Patients enrolled in the study had a history of diabetes with a mean duration of 14.1 years and persistent DME despite receiving a mean of 6.3 prior anti-VEGF-A injections.  The mean change at week 12 from baseline in best corrected VA (BCVA) across all OPT-302 combination therapy dose groups was a gain of +7.7 letters (baseline of 65 letters) with a corresponding mean reduction in central subfield thickness (CST) of -71 µM (baseline of 434 µm).  A dose-response relationship of improved visual acuity at all time-points from baseline to week 12 was demonstrated with ascending dose levels of combination treatment with BCVA gains of +3.0, +5.7 and +14.3 letters seen at 0.3 mg, 1.0 mg and 2.0 mg of OPT-302 respectively. A similar dose-response was observed in the proportion of patients gaining ≥ 5 letters in BCVA, with 33% (1/3), 67% (2/3) and 100% (3/3) of patients gaining 5 or more letters in each of the respective 0.3, 1.0 and 2.0 mg dose levels of OPT-302 in combination with aflibercept (2.0 mg).
 
The demonstration of a dose response relationship for OPT-302 combination treatment to improve visual acuity in patients with persistent DME in the Phase 1b study together with biological responses on anatomic measures in both DME and wet AMD lesions indicates that pan-VEGF (A, C and D) inhibition may offer benefits that exceed the inhibition of VEGF-A alone.  OPT-302 combination therapy achieves more complete suppression of the VEGF/VEGFR pathway by blocking all members of the VEGF family of growth factors, including VEGF-A, VEGF-C and VEGF-D.
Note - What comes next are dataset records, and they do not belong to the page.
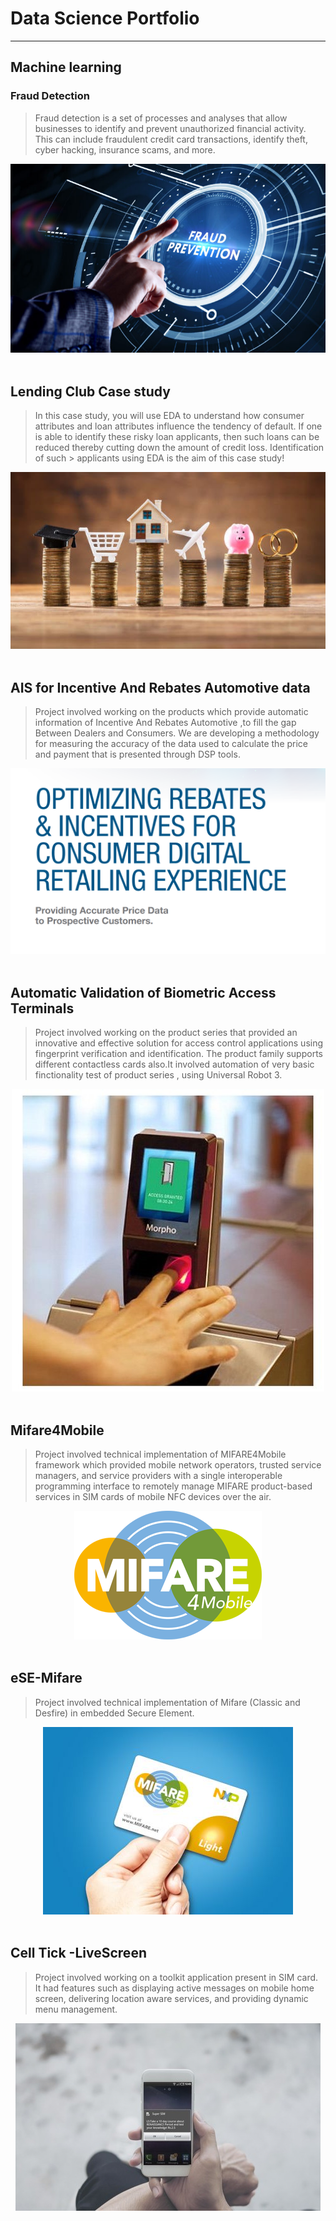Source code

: # Data Science Portfolio
---
## Machine learning

### Fraud Detection

> Fraud detection is a set of processes and analyses that allow businesses to identify and prevent unauthorized financial activity. This can include fraudulent credit card transactions, identify theft, cyber hacking, insurance scams, and more.

<center><img src="assets/img/fraudDetection.jpg"/></center>

<br>

## Lending Club Case study

> In this case study, you will use EDA to understand how consumer attributes and loan attributes influence the tendency of default.
> If one is able to identify these risky loan applicants, then such loans can be reduced thereby cutting down the amount of credit loss. Identification of such > applicants using EDA is the aim of this case study!


<center><img src="assets/img/loanlending.jpg"/></center>

<br>

## AIS for Incentive And Rebates Automotive data 
> Project involved working on the products which provide automatic information of Incentive And Rebates Automotive ,to fill the gap Between 
Dealers and Consumers. We are developing a methodology for measuring the accuracy of the data used to calculate the price and payment that is presented through DSP tools.

<center><img src="assets/img/RebatesIncentive.png"/></center>

<br>

## Automatic Validation of Biometric Access Terminals
> Project involved working on the product series that provided an innovative and effective solution for access control applications using fingerprint verification and identification. The product family supports different contactless cards also.It involved automation of very basic finctionality test of product series , using Universal Robot 3. 

<center><img src="assets/img/morphoAccess.jpg"/></center>

<br>

## Mifare4Mobile
> Project involved technical implementation of MIFARE4Mobile framework which provided mobile network operators, trusted service managers, and service providers with a single interoperable programming interface to remotely manage MIFARE product-based services in SIM cards of mobile NFC devices over the air.

<center><img src="assets/img/M4M.png"/></center>

<br>

## eSE-Mifare
> Project involved technical implementation of Mifare (Classic and Desfire) in embedded Secure Element.

<center><img src="assets/img/eseMifare.jpg"/></center>

<br>

## Cell Tick -LiveScreen
> Project involved working on a toolkit application present in SIM card. It had features such as displaying active messages on mobile home screen, delivering location aware services, and providing dynamic menu management.

<center><img src="assets/img/liveScreen.jpg"/></center>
Dr Megan Baldwin, CEO and Managing Director of Opthea, commented “We are very encouraged by the results of this Phase 1b dose escalation study in patients with persistent DME.  Together with previously reported results from our Phase 1/2a trial in wet AMD patients, we have now demonstrated a well-tolerated safety profile of OPT-302 in combination with aflibercept and ranibizumab (Lucentis®) and promising signs of clinical activity in both wet AMD and DME patients.  Our data suggests that VEGF-C/D blockade may provide additional clinical benefit over standard of care anti-VEGF-A therapy.  To that end, we look forward to reporting outcomes from our two international, multicentre Phase 2 trials that are currently ongoing and actively recruiting patients with newly diagnosed wet AMD and persistent DME despite prior anti-VEGF-A therapy.”
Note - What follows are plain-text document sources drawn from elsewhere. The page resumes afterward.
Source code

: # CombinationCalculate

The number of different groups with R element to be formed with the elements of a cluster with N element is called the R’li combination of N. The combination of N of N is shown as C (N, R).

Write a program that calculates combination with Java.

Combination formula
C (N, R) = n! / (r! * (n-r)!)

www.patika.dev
OPT-302 is a soluble form of vascular endothelial growth factor receptor 3 (VEGFR-3) or ‘Trap’ molecule that blocks the activity of two proteins (VEGF-C and VEGF-D) that cause blood vessels to grow and leak, processes which contribute to the pathophysiology of retinal diseases.  Opthea is developing OPT-302 for use in combination with inhibitors of VEGF-A (eg. Lucentis®/Eylea®).  Combination therapy of OPT-302 and a VEGF-A inhibitor achieves more complete blockade of members of the VEGF family, blocks mechanisms contributing to sub-optimal response to selective VEGF-A inhibitors and has the potential to improve vision outcomes by more completely inhibiting the pathways involved in disease progression.
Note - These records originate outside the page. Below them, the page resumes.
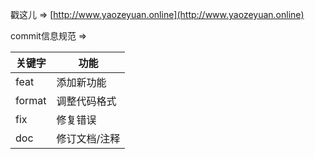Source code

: 戳这儿 => [http://www.yaozeyuan.online](http://www.yaozeyuan.online)


commit信息规范 => 

|关键字|功能|
|----|----|
|feat | 添加新功能|
|format| 调整代码格式|
|fix| 修复错误|
|doc| 修订文档/注释|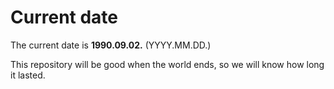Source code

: # Current date

The current date is **1990.09.02.** (YYYY.MM.DD.)

This repository will be good when the world ends, so we will know how long it lasted.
Opthea has completed a Phase 1/2a clinical trial in the US investigating OPT-302 wet AMD patients as a monotherapy and in combination with Lucentis®.  The trial was conducted under an FDA approved IND at 14 US clinical sites.  The purpose of the trial was to evaluate the safety, pharmacokinetics (PK) and pharmacodynamics of OPT-302 administered as monthly intravitreal injections for 3 months with and without Lucentis® in patients with wet age related macular degeneration (AMD).  Of the 51 patients enrolled, 25 were treatment naïve and 26 had received prior intravitreal anti-VEGF-A therapy.